Note. The following SO questions are related to each other, but neither they nor related resources seem to fully answer my questions, especially regarding running equality tests for collections of objects .
- Recommendations for Overriding -isEqual: and -hash
- Methods for implementing -hash on Cocoa mutable objects
Background
NSObject provides standard implementations of -hash (which returns the address of the instance, for example (NSUInteger)self ) and -isEqual: (which returns NO if the receiver addresses and parameter do not match). These methods are intended to be overridden as necessary, but the documentation clearly states that you must provide both or none of them. In addition, if -isEqual: returns YES for two objects, then the -hash result for these objects should be the same. If not, problems can occur when objects that should be the same, for example, two string instances for which -compare: returns NSOrderedSame -, are added to the Cocoa collection or compared directly.
Context
I am developing CHDataStructures.framework , an open source library of Objective-C data structures. I have implemented a number of collections, and currently I am improving and improving their functionality. One of the features I want to add is the ability to compare collections for equality with another.

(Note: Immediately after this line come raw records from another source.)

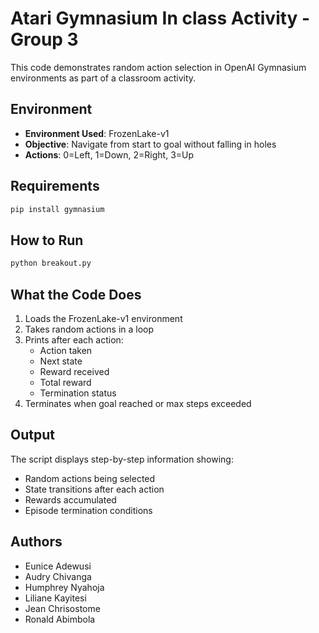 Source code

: # Atari Gymnasium In class Activity - Group 3
This code demonstrates random action selection in OpenAI Gymnasium environments as part of a classroom activity.

## Environment
- **Environment Used**: FrozenLake-v1
- **Objective**: Navigate from start to goal without falling in holes
- **Actions**: 0=Left, 1=Down, 2=Right, 3=Up

## Requirements
```bash
pip install gymnasium
```

## How to Run
```bash
python breakout.py
```

## What the Code Does
1. Loads the FrozenLake-v1 environment
2. Takes random actions in a loop
3. Prints after each action:
   - Action taken
   - Next state
   - Reward received
   - Total reward
   - Termination status
4. Terminates when goal reached or max steps exceeded

## Output
The script displays step-by-step information showing:
- Random actions being selected
- State transitions after each action  
- Rewards accumulated
- Episode termination conditions

## Authors
- Eunice Adewusi
- Audry Chivanga
- Humphrey Nyahoja
- Liliane Kayitesi
- Jean Chrisostome
- Ronald Abimbola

Instead of comparing only memory addresses, these comparisons should take into account objects present in two collections (including order, if applicable). This approach has a precedent in Cocoa and usually uses a separate method, including the following:
I want my custom collections to be reliable for equality tests, so they can safely (and predictably) be added to other collections and allow others (like NSSet) to determine if two collections are equal / equivalent / duplicate.
Problems
The -isEqualTo...: method works fine on its own, but the classes that define these methods usually also override -isEqual: to call [self isEqualTo...:] if the parameter has the same class (or possibly a subclass ) as the receiver, or [super isEqual:] otherwise. This means that the class must also define -hash so that it returns the same value for disparate instances that have the same content.
In addition, Apple's documentation for -hash provides the following: (emphasis mine)
βIf a changed object is added to a collection that uses hash values ββto determine the position of the object in the collection, the value returned by the hash method of the object should not change while the object is in the collection. Therefore, the hash method should not rely on any either information about the internal state of the object or , you must make sure that information about the internal state of the object does not change while the object is in the collection.for example, a mutable dictionary can be placed in a hash table, but you should not change it, while heβs there. (Note that it can be difficult to find out if the item is in the collection.) "
Edit: I definitely understand why this is necessary and is fully consistent with reasoning. I mentioned this here to provide additional context, and went around the topic of why this happens for the sake of brevity.
All my collections are mutable, and the hash will have to consider at least some content, so the only option here is to consider a programming error to mutate the collection stored in another collection. (My collections all accept NSCopying , so collections like NSDictionary can successfully make a copy for use as a key, etc.)
It makes sense for me to implement -isEqual: and -hash , because (for example) an indirect user of one of my classes may not know the specific method -isEqualTo...: to call or even take care of whether two objects are instances of the same class. They should be able to call -isEqual: or -hash for any variable of type id and get the expected result.
Unlike -isEqual: (which has access to two instances that are compared), -hash should return the result "blindly", having access only to data in a specific instance. Since it cannot know what the hash is for, the result should be consistent for all possible instances, which should be considered equal / identical and should always match -isEqual: hit>. (Edit: This was debunked by the answers below, and it certainly makes life easier.) Also, writing good hash functions is not trivial - guaranteeing uniqueness is a problem, especially when you only have NSUInteger (32/64 bit) in which to represent it .
Questions
- Are there best practices for implementing equality comparisons
-hash for collections? - Are there any features for planning in Objective-C and Cocoa collections?
- Are there any good approaches to unit testing
-hash with a reasonable degree of confidence? - Any suggestions for implementing
-hash to match with -isEqual: for collections containing elements of arbitrary types? What mistakes should I know? ( Edit: Not as problematic as I thought at first, @kperryua points out, β -hash values -hash not imply -isEqual: ".)
Edit: I should have clarified that I'm not confused about how to implement -isEqual: or -isEqualTo ...: for collections, it's simple. I think my confusion came mainly from the (erroneous) thought that -hash SHOULD return a different value if -isEqual: returns NO. Having done cryptography in the past, I thought that hashes for different values ββMUST be different. However, the answers below helped me understand that a βgoodβ hash function is really about minimizing collisions and chaining chains for collections that use -hash . Although unique hashes are preferable, they are not a strict requirement.